Tagged with: [ innodb ] [ MySQL ] [ transaction ]
When asking what THE advantage of InnoDB over other MySQL engines like MyISAM is, then 9 out of 10 times the answer will be that InnoDB supports transactions. And it’s true. But there is more about transactions than meets the eye. Let’s explore one of the most difficult area’s: isolation levels.
First, some small theory on RDBMSes. InnoDB is ACID compliant system. This means that InnoDB is:
A transaction or group of statements are either all executed successfully, or all will fail. It is not possible that a query succeeds, while the next one in the transaction fails. This is an important aspect when you are in the process of transferring money from one account number to another (you don’t want to loose the money in case the database server fails).
The database is consistent before and after a transaction. This means that for instance foreign key relations are valid before and after a transaction. Allthough the database CAN be in a inconsistent state during the transaction, it’s ok as long as at the end of the transaction the database is made consistent again.
Transaction A cannot interfere with transaction B. This means all the data we update in transaction A is not visible in transaction B until transaction A actually commits the data. This I believe is the hardest property for databases because we need to find a balance between (true) isolation and performance. We talk about this during this post.

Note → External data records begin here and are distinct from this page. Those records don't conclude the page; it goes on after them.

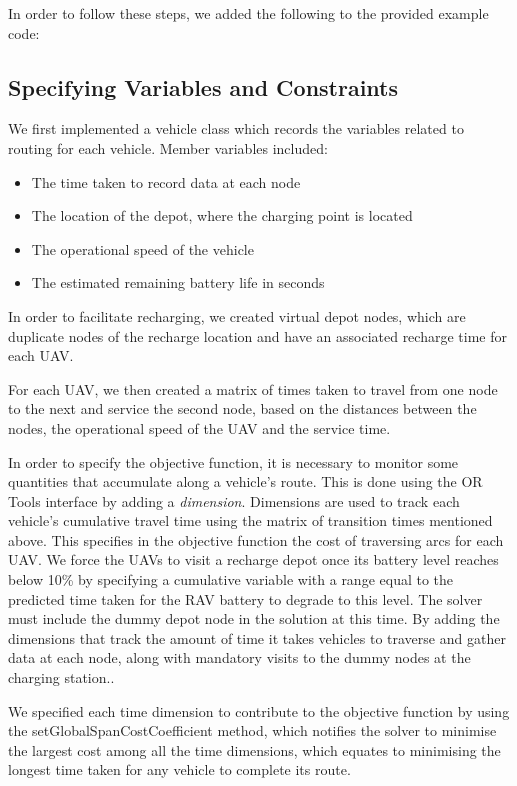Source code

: In order to follow these steps, we added the following to the provided example code:

\subsection{Specifying Variables and Constraints}
We first implemented a vehicle class which records the variables related to routing for each vehicle. Member variables included:
\begin{itemize}
    \item The time taken to record data at each node
    \item The location of the depot, where the charging point is located
    \item The operational speed of the vehicle
    \item The estimated remaining battery life in seconds
\end{itemize}
In order to facilitate recharging, we created virtual depot nodes, which are duplicate nodes of the recharge location and have an associated recharge time for each UAV.

For each UAV, we then created a matrix of times taken to travel from one node to the next and service the second node, based on the distances between the nodes, the operational speed of the UAV and the service time.

In order to specify the objective function, it is necessary to monitor some quantities that accumulate along a vehicle's route. This is done using the OR Tools interface by adding a \textit{dimension}. Dimensions are used to track each vehicle's cumulative travel time using the matrix of transition times mentioned above. This specifies in the objective function the cost of traversing arcs for each UAV. We force the UAVs to visit a recharge depot once its battery level reaches below 10\% by specifying a cumulative variable with a range equal to the predicted time taken for the RAV battery to degrade to this level. The solver must include the dummy depot node in the solution at this time. By adding the dimensions that track the amount of time it takes vehicles to traverse and gather data at each node, along with mandatory visits to the dummy nodes at the charging station..

We specified each time dimension to contribute to the objective function by using the setGlobalSpanCostCoefficient method, which notifies the solver to minimise the largest cost among all the time dimensions, which equates to minimising the longest time taken for any vehicle to complete its route.

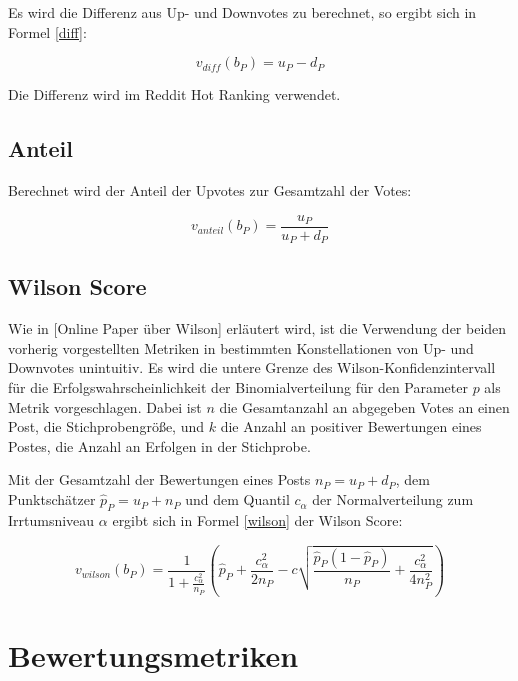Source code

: Es wird die Differenz aus Up- und Downvotes zu berechnet, so ergibt sich in Formel \ref{diff}:

\begin{equation}
\label{diff}
v_{diff}(b_P) = u_P - d_P
\end{equation}

Die Differenz wird im Reddit Hot Ranking verwendet.

\subsection{Anteil}

Berechnet wird der Anteil der Upvotes zur Gesamtzahl der Votes:

\begin{equation}
\label{anteil}
v_{anteil}(b_P) = \frac{u_P}{u_P + d_P}
\end{equation}


\subsection{Wilson Score}

Wie in [Online Paper über Wilson] erläutert wird, ist die Verwendung der beiden vorherig vorgestellten Metriken in bestimmten Konstellationen von Up- und Downvotes unintuitiv. Es wird  die untere Grenze des Wilson-Konfidenzintervall für die Erfolgswahrscheinlichkeit der Binomialverteilung für den Parameter $p$ als Metrik vorgeschlagen. Dabei ist $n$ die Gesamtanzahl an abgegeben Votes an einen Post, die Stichprobengröße, und $k$ die Anzahl an positiver Bewertungen eines Postes, die Anzahl an Erfolgen in der Stichprobe.
	
Mit der Gesamtzahl der Bewertungen eines Posts $n_P = u_P + d_P$, dem Punktschätzer $\hat{p}_P = u_P + n_P$ und dem Quantil $c_{\alpha}$ der Normalverteilung zum Irrtumsniveau $\alpha$ ergibt sich in Formel \ref{wilson} der Wilson Score:

\begin{equation}
\label{wilson}
 v_{wilson}(b_P) = \frac{1}{1+\frac{c_{\alpha}^2}{n_P}}(\hat{p}_P + \frac{c_{\alpha}^2}{2n_P} - c \sqrt{\frac{\hat{p}_P(1 - \hat{p}_P)}{n_P} + \frac{c_{\alpha}^2}{4n_P^2}})
\end{equation}
	
\section{Bewertungsmetriken}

Data in the database should be permanently stored. Or, better said: when the database tells the client (you) the data has been stored or committed, the data should actually have been stored. This however, is not the same as the data being stored on the disk, but for this blog post you can consider it as being saved to disk.
We will talk in the post about the 3rd property: isolation. It looks like a simple one: I do something, somebody else does another thing and we both are completely seperated from eachother. Unfortunally, this is not the case in databases. We share the same data, we might update the same data at the same time and this can result in conflicts, just like in a code repository. We’ll discuss what can happen, what the catches are and how InnoDB (and ultimally you) can avoid it..
InnoDB and isolation
Let’s talk a bit in detail about the isolation-property of InnoDB. As said: transactions are completely isolated from each other. Suppose you have a database with 2 concurrent connections serving transaction A (TX A) and transaction B (TX B), and field_a in table_a holds the value ‘10’:
TX A: start transaction TX B: start transaction TX A: update table_a set field_a=field_a+10; TX B: select field_a from table_a;
Now, what kind of data should transaction B see? Should it see field_a with the 10-values, the 20-values, or should transaction B block until transaction A is done? Or even something else? The correct answer is that it depends on what you need, and MySQL lets you decide for yourself. This is called the “transaction isolation level” which you can set in MySQL on a global, session or only for the current transaction.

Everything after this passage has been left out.